Dataset entries
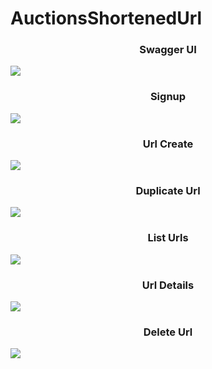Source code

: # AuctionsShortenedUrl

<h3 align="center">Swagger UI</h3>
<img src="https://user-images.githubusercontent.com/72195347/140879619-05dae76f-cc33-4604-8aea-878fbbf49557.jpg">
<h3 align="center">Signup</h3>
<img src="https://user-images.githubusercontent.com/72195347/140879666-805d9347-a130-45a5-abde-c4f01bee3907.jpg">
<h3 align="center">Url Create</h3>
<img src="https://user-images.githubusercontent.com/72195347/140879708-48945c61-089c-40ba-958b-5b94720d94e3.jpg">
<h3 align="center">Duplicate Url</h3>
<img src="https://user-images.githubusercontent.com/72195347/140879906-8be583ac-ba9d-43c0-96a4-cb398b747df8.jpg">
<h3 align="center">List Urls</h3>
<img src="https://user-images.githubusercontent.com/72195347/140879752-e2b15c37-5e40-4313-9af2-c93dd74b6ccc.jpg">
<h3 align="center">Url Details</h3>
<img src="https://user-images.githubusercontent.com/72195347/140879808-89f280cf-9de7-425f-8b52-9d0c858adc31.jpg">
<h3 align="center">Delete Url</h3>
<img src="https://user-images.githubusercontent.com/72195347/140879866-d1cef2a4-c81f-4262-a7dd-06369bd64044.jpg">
--
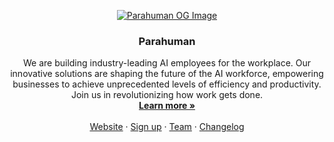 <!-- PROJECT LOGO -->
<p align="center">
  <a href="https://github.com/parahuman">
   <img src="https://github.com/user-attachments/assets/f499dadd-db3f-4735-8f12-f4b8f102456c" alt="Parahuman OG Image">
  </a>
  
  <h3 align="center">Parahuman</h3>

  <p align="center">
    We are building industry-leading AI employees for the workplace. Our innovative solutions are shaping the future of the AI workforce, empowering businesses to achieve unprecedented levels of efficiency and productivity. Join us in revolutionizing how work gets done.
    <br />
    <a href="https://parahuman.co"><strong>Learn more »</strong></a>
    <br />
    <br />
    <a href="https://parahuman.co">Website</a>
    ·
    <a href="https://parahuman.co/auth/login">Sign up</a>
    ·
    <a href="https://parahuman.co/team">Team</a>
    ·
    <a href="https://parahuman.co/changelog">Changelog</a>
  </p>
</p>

## Work instruction
Find the word "center" in the data and copy out each line where it turns up.

## Written solution
<h3 align="center">Swagger UI</h3>
<h3 align="center">Signup</h3>
<h3 align="center">Url Create</h3>
<h3 align="center">Duplicate Url</h3>
<h3 align="center">List Urls</h3>
<h3 align="center">Url Details</h3>
<h3 align="center">Delete Url</h3>
<p align="center">
  <h3 align="center">Parahuman</h3>
  <p align="center">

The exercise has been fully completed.